そこで、つかの間の暖をとるのは、お客にあぶれた娼婦たちです。
その中のひとり、田中絹代扮するお春は、ふらふらと羅漢堂に入り、頭上高くまで並んだ五百羅漢を見つめます。
羅漢像に、かつての男たちの面影を重ねたお春は、齢・五十になった自分のこれまでの人生を振り返るのです。
封建制度に抗って生きる女性の心の行方が、流麗なカメラワークで描かれていきます。
溝口健二の真骨頂と言えば、「ワンシーン・ワンカット」。
長回しは、出演俳優たちへの最大のプレッシャーになり、現場の緊張感は、はかりしれません。
でも溝口は、一回きりの真剣勝負、長回しにこだわりました。
一切の妥協なく、人間の本質をえぐる気迫に、俳優やスタッフは圧倒されたといいます。
溝口の映画にいち早く衝撃を受け、影響を受けた映画監督に、ジャン=リュック・ゴダールがいます。

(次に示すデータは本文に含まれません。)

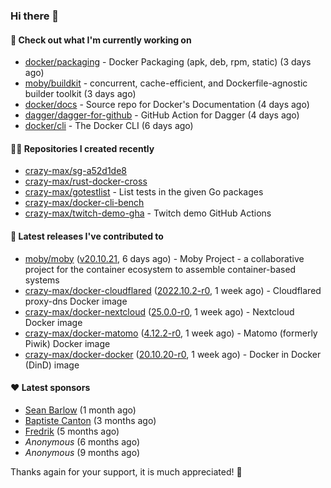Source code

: ### Hi there 👋

#### 👷 Check out what I'm currently working on

- [docker/packaging](https://github.com/docker/packaging) - Docker Packaging (apk, deb, rpm, static) (3 days ago)
- [moby/buildkit](https://github.com/moby/buildkit) - concurrent, cache-efficient, and Dockerfile-agnostic builder toolkit (3 days ago)
- [docker/docs](https://github.com/docker/docs) - Source repo for Docker&#39;s Documentation (4 days ago)
- [dagger/dagger-for-github](https://github.com/dagger/dagger-for-github) - GitHub Action for Dagger (4 days ago)
- [docker/cli](https://github.com/docker/cli) - The Docker CLI (6 days ago)

#### 👨‍💻 Repositories I created recently

- [crazy-max/sg-a52d1de8](https://github.com/crazy-max/sg-a52d1de8)
- [crazy-max/rust-docker-cross](https://github.com/crazy-max/rust-docker-cross)
- [crazy-max/gotestlist](https://github.com/crazy-max/gotestlist) - List tests in the given Go packages
- [crazy-max/docker-cli-bench](https://github.com/crazy-max/docker-cli-bench)
- [crazy-max/twitch-demo-gha](https://github.com/crazy-max/twitch-demo-gha) - Twitch demo GitHub Actions

#### 🚀 Latest releases I've contributed to

- [moby/moby](https://github.com/moby/moby) ([v20.10.21](https://github.com/moby/moby/releases/tag/v20.10.21), 6 days ago) - Moby Project - a collaborative project for the container ecosystem to assemble container-based systems
- [crazy-max/docker-cloudflared](https://github.com/crazy-max/docker-cloudflared) ([2022.10.2-r0](https://github.com/crazy-max/docker-cloudflared/releases/tag/2022.10.2-r0), 1 week ago) - Cloudflared proxy-dns Docker image
- [crazy-max/docker-nextcloud](https://github.com/crazy-max/docker-nextcloud) ([25.0.0-r0](https://github.com/crazy-max/docker-nextcloud/releases/tag/25.0.0-r0), 1 week ago) - Nextcloud Docker image
- [crazy-max/docker-matomo](https://github.com/crazy-max/docker-matomo) ([4.12.2-r0](https://github.com/crazy-max/docker-matomo/releases/tag/4.12.2-r0), 1 week ago) - Matomo (formerly Piwik) Docker image
- [crazy-max/docker-docker](https://github.com/crazy-max/docker-docker) ([20.10.20-r0](https://github.com/crazy-max/docker-docker/releases/tag/20.10.20-r0), 1 week ago) - Docker in Docker (DinD) image

#### ❤️ Latest sponsors
- [Sean Barlow](https://github.com/woolrab6) (1 month ago)
- [Baptiste Canton](https://github.com/batmac) (3 months ago)
- [Fredrik](https://github.com/fredrikscode) (5 months ago)
- _Anonymous_ (6 months ago)
- _Anonymous_ (9 months ago)

Thanks again for your support, it is much appreciated! 🙏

彼は、インタビュアーに「好きな映画監督を3人あげてください」と聞かれ、こう答えました。
「ミゾグチ、ミゾグチ、ミゾグチ」。
溝口健二と数多くの映画で組んだ脚本家・依田義賢(よだ・よしかた)は、執拗なダメ出しもめげず、溝口作品を支え続けました。
依田の著書『溝口健二の人と芸術』には、カリスマ性にあふれた映画監督の、人間臭くも哀しい一面が綴られています。
溝口は、ひとになめられないように、幼い頃から、右肩を上げて歩く癖があったそうです。
どんなことがあっても、自分が納得するところまで行きたい。
そのためには、自分を大きく見せることも、自分の弱さを隠すことも、必要だったのかもしれません。